[Start of section]

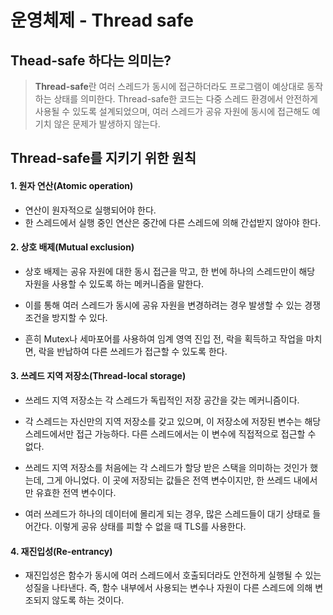 # 운영체제 - Thread safe


## Thead-safe 하다는 의미는?

>**Thread-safe**란 여러 스레드가 동시에 접근하더라도 프로그램이 예상대로 동작하는 상태를 의미한다.
Thread-safe한 코드는 다중 스레드 환경에서 안전하게 사용될 수 있도록 설계되었으며, 여러 스레드가 공유 자원에 동시에 접근해도 예기치 않은 문제가 발생하지 않는다.


## Thread-safe를 지키기 위한 원칙

#### 1. 원자 연산(Atomic operation)

- 연산이 원자적으로 실행되어야 한다.
- 한 스레드에서 실행 중인 연산은 중간에 다른 스레드에 의해 간섭받지 않아야 한다.

#### 2. 상호 배제(Mutual exclusion)

- 상호 배제는 공유 자원에 대한 동시 접근을 막고, 한 번에 하나의 스레드만이 해당 자원을 사용할 수 있도록 하는 메커니즘을 말한다.
- 이를 통해 여러 스레드가 동시에 공유 자원을 변경하려는 경우 발생할 수 있는 경쟁 조건을 방지할 수 있다.

- 흔히 Mutex나 세마포어를 사용하여 임계 영역 진입 전, 락을 획득하고 작업을 마치면, 락을 반납하여 다른 쓰레드가 접근할 수 있도록 한다.

#### 3. 쓰레드 지역 저장소(Thread-local storage)
- 쓰레드 지역 저장소는 각 스레드가 독립적인 저장 공간을 갖는 메커니즘이다.
- 각 스레드는 자신만의 지역 저장소를 갖고 있으며, 이 저장소에 저장된 변수는 해당 스레드에서만 접근 가능하다. 다른 스레드에서는 이 변수에 직접적으로 접근할 수 없다.

- 쓰레드 지역 저장소를 처음에는 각 스레드가 할당 받은 스택을 의미하는 것인가 했는데, 그게 아니었다.
  이 곳에 저장되는 값들은 전역 변수이지만, 한 쓰레드 내에서만 유효한 전역 변수이다.

- 여러 쓰레드가 하나의 데이터에 몰리게 되는 경우, 많은 스레드들이 대기 상태로 들어간다. 이렇게 공유 상태를 피할 수 없을 때 TLS를 사용한다.


#### 4. 재진입성(Re-entrancy)

- 재진입성은 함수가 동시에 여러 스레드에서 호출되더라도 안전하게 실행될 수 있는 성질을 나타낸다. 즉, 함수 내부에서 사용되는 변수나 자원이 다른 스레드에 의해 변조되지 않도록 하는 것이다.
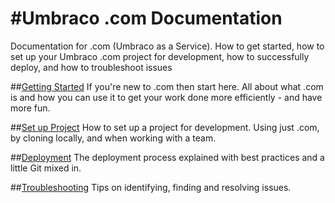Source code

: #Umbraco .com Documentation========Documentation for .com (Umbraco as a Service).  How to get started, how to set up your Umbraco .com project for development, how to successfully deploy, and how to troubleshoot issues##[Getting Started](GetStarted/index.md)If you're new to .com then start here.  All about what .com is and how you can use it to get your work done more efficiently - and have more fun.##[Set up Project](SetUp/index.md)How to set up a project for development.  Using just .com, by cloning locally, and when working with a team.##[Deployment](Deployment/index.md)The deployment process explained with best practices and a little Git mixed in.##[Troubleshooting](Troubleshooting/index.md)Tips on identifying, finding and resolving issues.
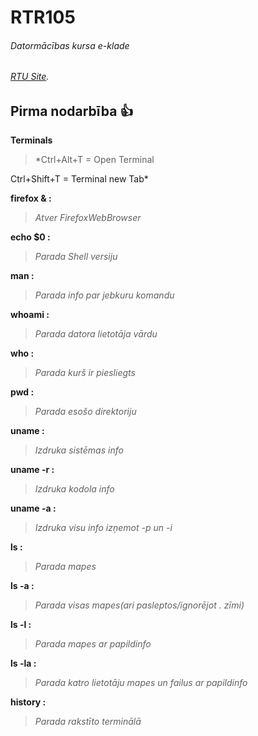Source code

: # RTR105
###### Datormācības kursa e-klade
###### [RTU Site](https://edx2.etf.rtu.lv/portal).
## Pirma nodarbība :+1:
**Terminals**
> *Ctrl+Alt+T = Open Terminal

Ctrl+Shift+T = Terminal new Tab*

**firefox & :**
> *Atver FirefoxWebBrowser*

**echo $0 :**
> *Parada Shell versiju*

**man :**
> *Parada info par jebkuru komandu*

**whoami :**
> *Parada datora lietotāja vārdu*

**who :**
> *Parada kurš ir piesliegts*

**pwd :**
> *Parada esošo direktoriju*

**uname :**
> *Izdruka sistēmas info*

**uname -r :**
> *Izdruka kodola info*

**uname -a :**
> *Izdruka visu info izņemot -p un -i*

**ls :**
> *Parada mapes*

**ls -a :**
> *Parada visas mapes(ari pasleptos/ignorējot . zīmi)*

**ls -l :**
> *Parada mapes ar papildinfo*

**ls -la :**
> *Parada katro lietotāju mapes un failus ar papildinfo*

**history :**
> *Parada rakstīto terminālā*
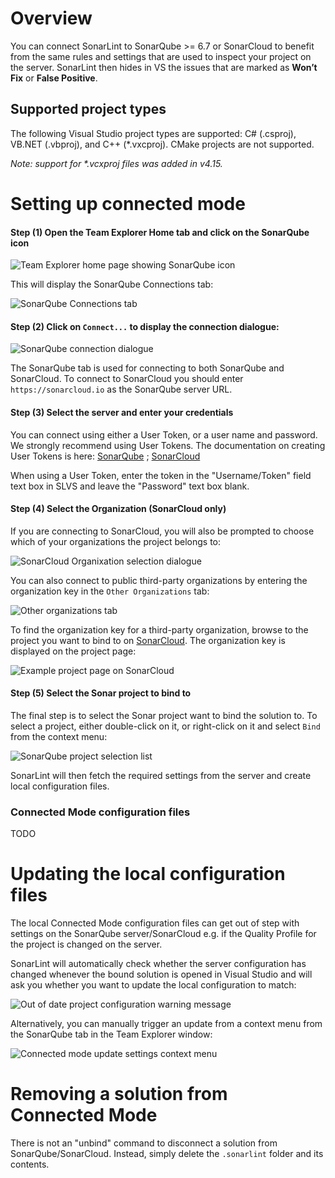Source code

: # Overview
You can connect SonarLint to SonarQube >= 6.7 or SonarCloud to benefit from the same rules and settings that are used to inspect your project on the server. SonarLint then hides in VS the issues that are marked as **Won’t Fix** or **False Positive**.

## Supported project types
The following Visual Studio project types are supported: C# (.csproj), VB.NET (.vbproj), and C++ (*.vxcproj).
CMake projects are not supported.

_Note: support for *.vcxproj files was added in v4.15._

# Setting up connected mode
#### Step (1) Open the Team Explorer Home tab and click on the SonarQube icon

![Team Explorer home page showing SonarQube icon](https://github.com/SonarSource/sonarlint-visualstudio/blob/master/docs/wiki/ConnectedMode/CM_TeamExplorerHomePage_v4_14.png)

This will display the SonarQube Connections tab:

![SonarQube Connections tab](https://github.com/SonarSource/sonarlint-visualstudio/blob/master/docs/wiki/ConnectedMode/CM_SonarQubeTeamExplorerTab_v4_14.png)

#### Step (2) Click on `Connect...` to display the connection dialogue:

![SonarQube connection dialogue](https://github.com/SonarSource/sonarlint-visualstudio/blob/master/docs/wiki/ConnectedMode/CM_ConnectionDialogue_v4_14.png)

The SonarQube tab is used for connecting to both SonarQube and SonarCloud. To connect to SonarCloud you should enter `https://sonarcloud.io` as the SonarQube server URL.

#### Step (3) Select the server and enter your credentials
You can connect using either a User Token, or a user name and password. We strongly recommend using User Tokens.
The documentation on creating User Tokens is here: 
[SonarQube](https://docs.sonarqube.org/latest/user-guide/user-token/) ; [SonarCloud](https://sonarcloud.io/documentation/user-guide/user-token/)

When using a User Token, enter the token in the "Username/Token" field text box in SLVS and leave the "Password" text box blank.

#### Step (4) Select the Organization (SonarCloud only)
If you are connecting to SonarCloud, you will also be prompted to choose which of your organizations the project belongs to:

![SonarCloud Organixation selection dialogue](https://github.com/SonarSource/sonarlint-visualstudio/blob/master/docs/wiki/ConnectedMode/CM_OrgDialogue_v4_14.png)

You can also connect to public third-party organizations by entering the organization key in the `Other Organizations` tab:

![Other organizations tab](https://github.com/SonarSource/sonarlint-visualstudio/blob/master/docs/wiki/ConnectedMode/CM_Org_OtherOrgs_v4_14.png)

To find the organization key for a third-party organization, browse to the project you want to bind to on [SonarCloud](https://sonarcloud.io/projects). The organization key is displayed on the project page:

![Example project page on SonarCloud](https://github.com/SonarSource/sonarlint-visualstudio/blob/master/docs/wiki/ConnectedMode/CM_ExampleOrgKeyOnSonarCloud.png)

#### Step (5) Select the Sonar project to bind to
The final step is to select the Sonar project want to bind the solution to.
To select a project, either double-click on it, or right-click on it and select `Bind` from the context menu:

![SonarQube project selection list](https://github.com/SonarSource/sonarlint-visualstudio/blob/master/docs/wiki/ConnectedMode/CM_ProjectSelection_v4_14.png)

SonarLint will then fetch the required settings from the server and create local configuration files.

### Connected Mode configuration files
TODO

# Updating the local configuration files
The local Connected Mode configuration files can get out of step with settings on the SonarQube server/SonarCloud e.g. if the Quality Profile for the project is changed on the server.

SonarLint will automatically check whether the server configuration has changed whenever the bound solution is opened in Visual Studio and will ask you whether you want to update the local configuration to match:

![Out of date project configuration warning message](https://github.com/SonarSource/sonarlint-visualstudio/blob/master/docs/wiki//ConnectedMode/CM_OutOfDateConfig_v4_14.png)

Alternatively, you can manually trigger an update from a context menu from the SonarQube tab in the Team Explorer window:

![Connected mode update settings context menu](https://github.com/SonarSource/sonarlint-visualstudio/blob/master/docs/wiki//ConnectedMode/CM_RefreshBinding_v4_14.png)

# Removing a solution from Connected Mode
There is not an "unbind" command to disconnect a solution from SonarQube/SonarCloud. Instead, simply delete the `.sonarlint` folder and its contents.
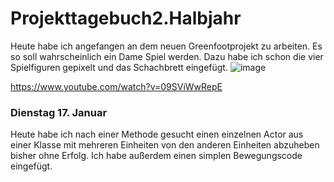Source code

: # Projekttagebuch2.Halbjahr





Heute habe ich angefangen an dem neuen Greenfootprojekt zu arbeiten. Es so soll wahrscheinlich ein Dame Spiel werden. Dazu habe ich schon die vier Spielfiguren gepixelt und das Schachbrett eingefügt.
![image](https://user-images.githubusercontent.com/111414678/211747398-fd8f5111-25e3-4922-9c60-048833a04172.png)

https://www.youtube.com/watch?v=09SViWwRepE

### Dienstag 17. Januar
Heute habe ich nach einer Methode gesucht einen einzelnen Actor aus einer Klasse mit mehreren Einheiten von den anderen Einheiten abzuheben bisher ohne Erfolg.
Ich habe außerdem einen simplen Bewegungscode eingefügt.
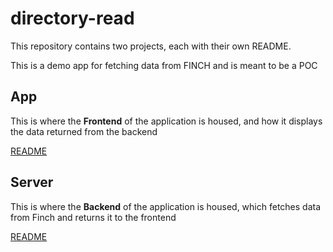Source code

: # directory-read

This repository contains two projects, each with their own README.

This is a demo app for fetching data from FINCH and is meant to be a POC

## App

This is where the  **Frontend** of the application is housed, and how it displays the data returned from the backend

[README](app/README.md)

## Server

This is where the  **Backend** of the application is housed, which fetches data from Finch and returns it to the frontend

[README](server/README.md)

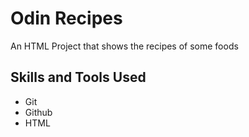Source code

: # Odin Recipes

An HTML Project that shows the recipes of some foods

## Skills and Tools Used

- Git
- Github
- HTML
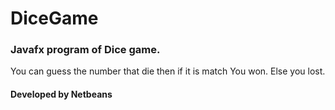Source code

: # DiceGame
### Javafx program of Dice game.
You can guess the number that die then if it is match You won.
Else you lost.

#### Developed by Netbeans
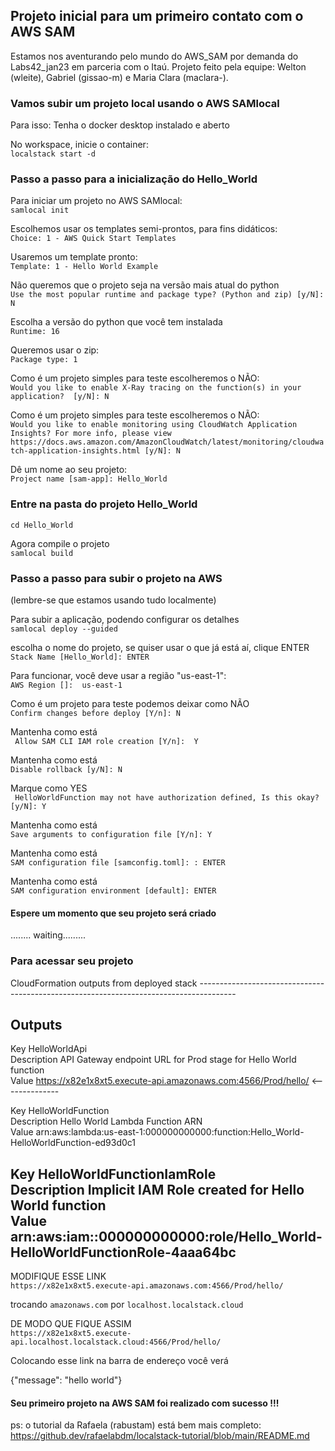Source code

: ## Projeto inicial para um primeiro contato com o AWS SAM

Estamos nos aventurando pelo mundo do AWS_SAM por demanda do Labs42_jan23 em parceria com o Itaú.
Projeto feito pela equipe: Welton (wleite), Gabriel (gissao-m) e Maria Clara (maclara-).

### Vamos subir um projeto local usando o AWS SAMlocal

Para isso:
Tenha o docker desktop instalado e aberto

No workspace, inicie o container:\
`localstack start -d`

### Passo a passo para a inicialização do Hello_World

Para iniciar um projeto no AWS SAMlocal:\
`samlocal init`

Escolhemos usar os templates semi-prontos, para fins didáticos:\
`Choice: 1 - AWS Quick Start Templates`

Usaremos um template pronto:\
`Template: 1 - Hello World Example `

Não queremos que o projeto seja na versão mais atual do python\
`Use the most popular runtime and package type? (Python and zip) [y/N]: N`

Escolha a versão do python que você tem instalada\
`Runtime: 16`

Queremos usar o zip:\
`Package type: 1`

Como é um projeto simples para teste escolheremos o NÃO:\
`Would you like to enable X-Ray tracing on the function(s) in your application?  [y/N]: N`

Como é um projeto simples para teste escolheremos o NÃO:\
`Would you like to enable monitoring using CloudWatch Application Insights? For more info, please view https://docs.aws.amazon.com/AmazonCloudWatch/latest/monitoring/cloudwatch-application-insights.html [y/N]: N`

Dê um nome ao seu projeto:\
`Project name [sam-app]: Hello_World`


### Entre na pasta do projeto Hello_World


`cd Hello_World`

Agora compile o projeto\
`samlocal build`

### Passo a passo para subir o projeto na AWS 
(lembre-se que estamos usando tudo localmente)

Para subir a aplicação, podendo configurar os detalhes\
`samlocal deploy --guided`

escolha o nome do projeto, se quiser usar o que já está aí, clique ENTER\
`Stack Name [Hello_World]: ENTER`

Para funcionar, você deve usar a região "us-east-1": \
`AWS Region []:  us-east-1`

Como é um projeto para teste podemos deixar como NÃO\
`Confirm changes before deploy [Y/n]: N`

Mantenha como está\
` Allow SAM CLI IAM role creation [Y/n]:  Y`

Mantenha como está\
`Disable rollback [y/N]: N`

Marque como YES\
` HelloWorldFunction may not have authorization defined, Is this okay? [y/N]: Y`

Mantenha como está\
`Save arguments to configuration file [Y/n]: Y`

Mantenha como está\
`SAM configuration file [samconfig.toml]: : ENTER`

Mantenha como está\
`SAM configuration environment [default]: ENTER`

#### Espere um momento que seu projeto será criado

........ waiting.........


### Para acessar seu projeto

<p>
CloudFormation outputs from deployed stack
---------------------------------------------------------------------------------------

Outputs                                                                                                            
---------------------------------------------------------------------------------------

Key                 HelloWorldApi                                                                                               
Description         API Gateway endpoint URL for Prod stage for Hello World function                                            
Value               https://x82e1x8xt5.execute-api.amazonaws.com:4566/Prod/hello/    <--------------

Key                 HelloWorldFunction                                                                                          
Description         Hello World Lambda Function ARN                                                                             
Value               arn:aws:lambda:us-east-1:000000000000:function:Hello_World-HelloWorldFunction-ed93d0c1               

Key                 HelloWorldFunctionIamRole                                                                                   
Description         Implicit IAM Role created for Hello World function                                                          
Value               arn:aws:iam::000000000000:role/Hello_World-HelloWorldFunctionRole-4aaa64bc  
-----------------------------------------------------------------------------------
<p>


MODIFIQUE ESSE LINK\
`https://x82e1x8xt5.execute-api.amazonaws.com:4566/Prod/hello/ `


trocando `amazonaws.com` por `localhost.localstack.cloud`

DE MODO QUE FIQUE ASSIM\
`https://x82e1x8xt5.execute-api.localhost.localstack.cloud:4566/Prod/hello/`




Colocando esse link na barra de endereço você verá
<p>
{"message": "hello world"}
<p>



#### Seu primeiro projeto na AWS SAM foi realizado com sucesso !!!

ps: o tutorial da Rafaela (rabustam) está bem mais completo:
https://github.dev/rafaelabdm/localstack-tutorial/blob/main/README.md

[End of section]

» **WORK INSTRUCTION**:
Please output, exactly as written, the lines above from the one holding "Else you lost." through the one holding "- Hello World", both included, with the pictures omitted.

» **OUTPUT BELOW**:
Else you lost.

#### Developed by Netbeans
Source code

: ## Projeto inicial para um primeiro contato com o AWS SAM

Estamos nos aventurando pelo mundo do AWS_SAM por demanda do Labs42_jan23 em parceria com o Itaú.
Projeto feito pela equipe: Welton (wleite), Gabriel (gissao-m) e Maria Clara (maclara-).

### Vamos subir um projeto local usando o AWS SAMlocal

Para isso:
Tenha o docker desktop instalado e aberto

No workspace, inicie o container:\
`localstack start -d`

### Passo a passo para a inicialização do Hello_World

Para iniciar um projeto no AWS SAMlocal:\
`samlocal init`

Escolhemos usar os templates semi-prontos, para fins didáticos:\
`Choice: 1 - AWS Quick Start Templates`

Usaremos um template pronto:\
`Template: 1 - Hello World Example `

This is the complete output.